# Problem requirements:
Report every line of the records below that contains the word "canonicalized".
── Available records ──
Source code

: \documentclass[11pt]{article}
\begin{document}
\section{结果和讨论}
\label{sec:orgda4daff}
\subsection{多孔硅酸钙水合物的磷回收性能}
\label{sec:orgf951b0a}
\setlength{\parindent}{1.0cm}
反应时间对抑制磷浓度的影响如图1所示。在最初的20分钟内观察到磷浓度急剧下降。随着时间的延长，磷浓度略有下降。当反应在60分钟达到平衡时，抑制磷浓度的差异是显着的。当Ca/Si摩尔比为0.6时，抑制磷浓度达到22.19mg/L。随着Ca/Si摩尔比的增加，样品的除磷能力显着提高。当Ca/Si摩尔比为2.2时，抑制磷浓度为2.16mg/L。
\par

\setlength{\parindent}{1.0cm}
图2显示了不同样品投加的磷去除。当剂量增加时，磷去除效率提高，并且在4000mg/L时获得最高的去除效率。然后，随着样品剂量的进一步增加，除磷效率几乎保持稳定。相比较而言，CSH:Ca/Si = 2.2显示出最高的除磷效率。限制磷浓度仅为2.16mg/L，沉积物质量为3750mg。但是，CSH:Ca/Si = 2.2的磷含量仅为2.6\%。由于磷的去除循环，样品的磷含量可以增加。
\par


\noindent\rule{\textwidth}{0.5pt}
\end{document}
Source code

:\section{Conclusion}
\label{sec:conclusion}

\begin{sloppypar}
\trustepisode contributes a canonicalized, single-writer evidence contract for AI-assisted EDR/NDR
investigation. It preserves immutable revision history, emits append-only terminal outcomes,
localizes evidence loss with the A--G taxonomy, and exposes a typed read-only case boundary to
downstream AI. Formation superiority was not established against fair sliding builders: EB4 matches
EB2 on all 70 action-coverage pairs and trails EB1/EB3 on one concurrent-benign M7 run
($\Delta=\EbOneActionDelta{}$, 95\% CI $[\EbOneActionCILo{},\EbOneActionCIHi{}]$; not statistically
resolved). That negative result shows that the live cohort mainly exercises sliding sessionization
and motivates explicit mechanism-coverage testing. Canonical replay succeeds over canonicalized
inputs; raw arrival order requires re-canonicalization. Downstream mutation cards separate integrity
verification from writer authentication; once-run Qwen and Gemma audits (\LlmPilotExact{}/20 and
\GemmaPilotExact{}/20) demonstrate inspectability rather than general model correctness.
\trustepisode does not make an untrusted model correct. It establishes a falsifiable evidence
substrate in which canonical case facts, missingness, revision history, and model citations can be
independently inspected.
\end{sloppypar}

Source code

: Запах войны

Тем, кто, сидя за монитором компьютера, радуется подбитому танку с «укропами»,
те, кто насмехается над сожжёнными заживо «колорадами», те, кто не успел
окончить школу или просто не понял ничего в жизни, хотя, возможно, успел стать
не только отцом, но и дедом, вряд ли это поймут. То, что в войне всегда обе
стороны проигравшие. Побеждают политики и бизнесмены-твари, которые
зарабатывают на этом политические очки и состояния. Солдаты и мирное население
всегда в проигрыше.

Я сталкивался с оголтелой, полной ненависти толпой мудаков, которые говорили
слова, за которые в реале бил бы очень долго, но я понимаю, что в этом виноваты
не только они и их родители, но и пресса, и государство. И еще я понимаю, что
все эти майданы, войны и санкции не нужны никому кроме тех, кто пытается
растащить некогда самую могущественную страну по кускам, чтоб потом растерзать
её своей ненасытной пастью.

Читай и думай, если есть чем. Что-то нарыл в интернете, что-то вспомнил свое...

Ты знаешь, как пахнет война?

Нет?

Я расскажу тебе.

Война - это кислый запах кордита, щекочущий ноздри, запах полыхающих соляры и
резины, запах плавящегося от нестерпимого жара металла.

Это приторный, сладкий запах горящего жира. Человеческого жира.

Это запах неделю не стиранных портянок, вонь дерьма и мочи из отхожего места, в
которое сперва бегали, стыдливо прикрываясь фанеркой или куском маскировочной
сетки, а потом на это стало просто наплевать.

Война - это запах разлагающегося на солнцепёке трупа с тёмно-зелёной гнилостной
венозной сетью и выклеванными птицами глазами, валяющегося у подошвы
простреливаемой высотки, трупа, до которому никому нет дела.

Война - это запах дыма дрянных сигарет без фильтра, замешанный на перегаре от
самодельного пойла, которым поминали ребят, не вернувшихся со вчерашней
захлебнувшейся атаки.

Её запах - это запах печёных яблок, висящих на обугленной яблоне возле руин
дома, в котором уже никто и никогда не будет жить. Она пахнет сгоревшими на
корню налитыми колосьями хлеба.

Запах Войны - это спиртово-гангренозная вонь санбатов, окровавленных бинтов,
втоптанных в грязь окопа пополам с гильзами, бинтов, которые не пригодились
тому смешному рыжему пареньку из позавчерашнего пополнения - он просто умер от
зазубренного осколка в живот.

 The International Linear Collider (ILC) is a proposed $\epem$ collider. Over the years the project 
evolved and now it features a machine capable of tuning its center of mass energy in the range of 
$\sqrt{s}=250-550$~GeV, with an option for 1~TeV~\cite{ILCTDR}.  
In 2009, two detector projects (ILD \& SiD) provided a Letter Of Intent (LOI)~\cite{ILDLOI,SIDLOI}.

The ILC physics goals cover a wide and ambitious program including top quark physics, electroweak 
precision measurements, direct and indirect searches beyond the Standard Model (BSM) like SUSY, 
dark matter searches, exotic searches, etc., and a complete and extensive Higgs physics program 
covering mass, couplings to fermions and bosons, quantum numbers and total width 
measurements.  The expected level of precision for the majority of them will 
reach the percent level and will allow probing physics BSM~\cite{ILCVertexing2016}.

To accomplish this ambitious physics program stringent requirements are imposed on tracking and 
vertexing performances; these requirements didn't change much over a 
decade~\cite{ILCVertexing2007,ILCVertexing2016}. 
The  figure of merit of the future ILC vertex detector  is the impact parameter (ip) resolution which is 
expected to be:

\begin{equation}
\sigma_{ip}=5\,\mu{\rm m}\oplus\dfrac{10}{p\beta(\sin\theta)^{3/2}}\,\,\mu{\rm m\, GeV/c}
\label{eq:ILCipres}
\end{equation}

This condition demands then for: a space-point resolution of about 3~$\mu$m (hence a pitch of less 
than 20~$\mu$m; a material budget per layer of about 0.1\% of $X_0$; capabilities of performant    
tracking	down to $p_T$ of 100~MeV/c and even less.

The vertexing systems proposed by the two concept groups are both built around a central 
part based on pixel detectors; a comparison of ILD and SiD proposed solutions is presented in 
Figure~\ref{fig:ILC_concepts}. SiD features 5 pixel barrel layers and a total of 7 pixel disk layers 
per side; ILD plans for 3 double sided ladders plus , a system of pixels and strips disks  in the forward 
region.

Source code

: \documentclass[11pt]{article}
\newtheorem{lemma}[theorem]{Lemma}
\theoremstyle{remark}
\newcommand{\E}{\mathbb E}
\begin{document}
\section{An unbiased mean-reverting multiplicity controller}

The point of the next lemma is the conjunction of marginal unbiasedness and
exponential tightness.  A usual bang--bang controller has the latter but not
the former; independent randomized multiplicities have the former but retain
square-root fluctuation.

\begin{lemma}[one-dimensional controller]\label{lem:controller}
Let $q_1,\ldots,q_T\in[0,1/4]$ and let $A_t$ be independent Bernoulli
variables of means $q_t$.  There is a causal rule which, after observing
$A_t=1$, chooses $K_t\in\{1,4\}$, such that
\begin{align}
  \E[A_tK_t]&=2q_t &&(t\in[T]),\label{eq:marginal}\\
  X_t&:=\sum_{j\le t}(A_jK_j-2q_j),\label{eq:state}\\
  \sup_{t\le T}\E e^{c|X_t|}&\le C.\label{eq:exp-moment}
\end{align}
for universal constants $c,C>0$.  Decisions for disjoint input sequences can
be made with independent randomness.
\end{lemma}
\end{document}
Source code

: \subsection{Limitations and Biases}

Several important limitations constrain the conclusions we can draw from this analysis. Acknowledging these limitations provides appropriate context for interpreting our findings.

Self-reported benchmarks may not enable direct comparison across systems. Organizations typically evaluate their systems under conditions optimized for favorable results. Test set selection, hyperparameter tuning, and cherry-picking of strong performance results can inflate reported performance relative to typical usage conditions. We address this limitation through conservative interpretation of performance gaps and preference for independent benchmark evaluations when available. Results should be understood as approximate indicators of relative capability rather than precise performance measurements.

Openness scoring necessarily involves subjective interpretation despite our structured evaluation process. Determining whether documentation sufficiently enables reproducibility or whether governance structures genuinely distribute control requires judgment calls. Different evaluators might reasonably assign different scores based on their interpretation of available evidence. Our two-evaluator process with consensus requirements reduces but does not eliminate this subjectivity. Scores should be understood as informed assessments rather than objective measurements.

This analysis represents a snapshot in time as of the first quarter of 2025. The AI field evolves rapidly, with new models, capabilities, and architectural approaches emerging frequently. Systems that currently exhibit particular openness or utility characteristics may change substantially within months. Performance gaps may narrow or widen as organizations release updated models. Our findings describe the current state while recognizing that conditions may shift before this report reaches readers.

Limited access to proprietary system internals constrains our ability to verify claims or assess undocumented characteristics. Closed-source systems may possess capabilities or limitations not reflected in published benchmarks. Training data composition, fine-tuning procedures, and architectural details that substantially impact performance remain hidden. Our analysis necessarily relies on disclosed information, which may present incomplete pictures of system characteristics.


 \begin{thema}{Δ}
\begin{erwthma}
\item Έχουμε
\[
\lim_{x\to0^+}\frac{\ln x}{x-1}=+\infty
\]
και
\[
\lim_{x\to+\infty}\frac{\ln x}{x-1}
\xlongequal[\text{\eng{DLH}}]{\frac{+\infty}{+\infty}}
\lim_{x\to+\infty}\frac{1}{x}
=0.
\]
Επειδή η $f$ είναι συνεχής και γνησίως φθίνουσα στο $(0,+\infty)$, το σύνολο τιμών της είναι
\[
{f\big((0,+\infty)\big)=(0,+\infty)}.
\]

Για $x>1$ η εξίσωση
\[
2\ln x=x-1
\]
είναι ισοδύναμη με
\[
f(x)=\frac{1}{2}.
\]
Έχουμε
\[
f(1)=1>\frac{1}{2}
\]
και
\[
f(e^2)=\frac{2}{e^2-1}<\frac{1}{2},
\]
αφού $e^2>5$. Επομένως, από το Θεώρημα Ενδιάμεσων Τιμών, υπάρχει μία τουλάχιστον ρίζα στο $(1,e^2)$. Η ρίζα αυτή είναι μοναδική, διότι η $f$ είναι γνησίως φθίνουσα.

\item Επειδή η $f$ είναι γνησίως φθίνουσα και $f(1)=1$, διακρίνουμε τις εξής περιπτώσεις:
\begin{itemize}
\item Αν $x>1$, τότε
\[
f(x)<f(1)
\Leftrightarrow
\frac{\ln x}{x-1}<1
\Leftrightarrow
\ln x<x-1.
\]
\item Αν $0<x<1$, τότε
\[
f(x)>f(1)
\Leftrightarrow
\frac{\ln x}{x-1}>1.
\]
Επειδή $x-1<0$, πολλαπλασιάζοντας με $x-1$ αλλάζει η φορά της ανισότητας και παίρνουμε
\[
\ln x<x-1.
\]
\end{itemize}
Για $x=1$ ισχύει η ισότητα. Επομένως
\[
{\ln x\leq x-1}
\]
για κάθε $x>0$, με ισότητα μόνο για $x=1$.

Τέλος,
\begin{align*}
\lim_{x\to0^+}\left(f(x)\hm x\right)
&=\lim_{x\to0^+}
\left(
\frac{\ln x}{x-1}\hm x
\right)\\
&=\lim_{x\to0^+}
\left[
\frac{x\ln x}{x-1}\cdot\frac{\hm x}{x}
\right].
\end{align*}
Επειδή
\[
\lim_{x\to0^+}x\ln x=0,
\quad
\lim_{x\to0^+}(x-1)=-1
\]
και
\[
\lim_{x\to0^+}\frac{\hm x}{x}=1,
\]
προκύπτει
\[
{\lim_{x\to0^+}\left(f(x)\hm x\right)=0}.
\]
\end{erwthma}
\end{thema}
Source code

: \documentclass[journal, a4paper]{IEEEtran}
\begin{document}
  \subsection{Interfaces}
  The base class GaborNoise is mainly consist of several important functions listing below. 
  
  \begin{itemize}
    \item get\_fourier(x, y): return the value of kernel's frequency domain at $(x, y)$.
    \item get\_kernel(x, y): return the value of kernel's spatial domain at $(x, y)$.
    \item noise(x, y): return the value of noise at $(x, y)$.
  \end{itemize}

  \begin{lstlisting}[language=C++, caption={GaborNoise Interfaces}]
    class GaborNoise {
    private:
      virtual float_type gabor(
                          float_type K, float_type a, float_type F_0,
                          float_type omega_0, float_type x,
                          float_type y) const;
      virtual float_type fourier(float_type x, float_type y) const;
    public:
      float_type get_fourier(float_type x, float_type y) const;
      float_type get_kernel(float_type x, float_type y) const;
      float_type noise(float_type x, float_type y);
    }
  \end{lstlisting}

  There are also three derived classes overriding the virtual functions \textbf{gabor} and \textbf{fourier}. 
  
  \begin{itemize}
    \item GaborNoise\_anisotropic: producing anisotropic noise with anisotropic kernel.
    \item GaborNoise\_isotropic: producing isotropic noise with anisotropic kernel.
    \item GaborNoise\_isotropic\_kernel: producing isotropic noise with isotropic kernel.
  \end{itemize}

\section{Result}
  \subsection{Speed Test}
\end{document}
───
# Answer section:
\trustepisode contributes a canonicalized, single-writer evidence contract for AI-assisted EDR/NDR
and motivates explicit mechanism-coverage testing. Canonical replay succeeds over canonicalized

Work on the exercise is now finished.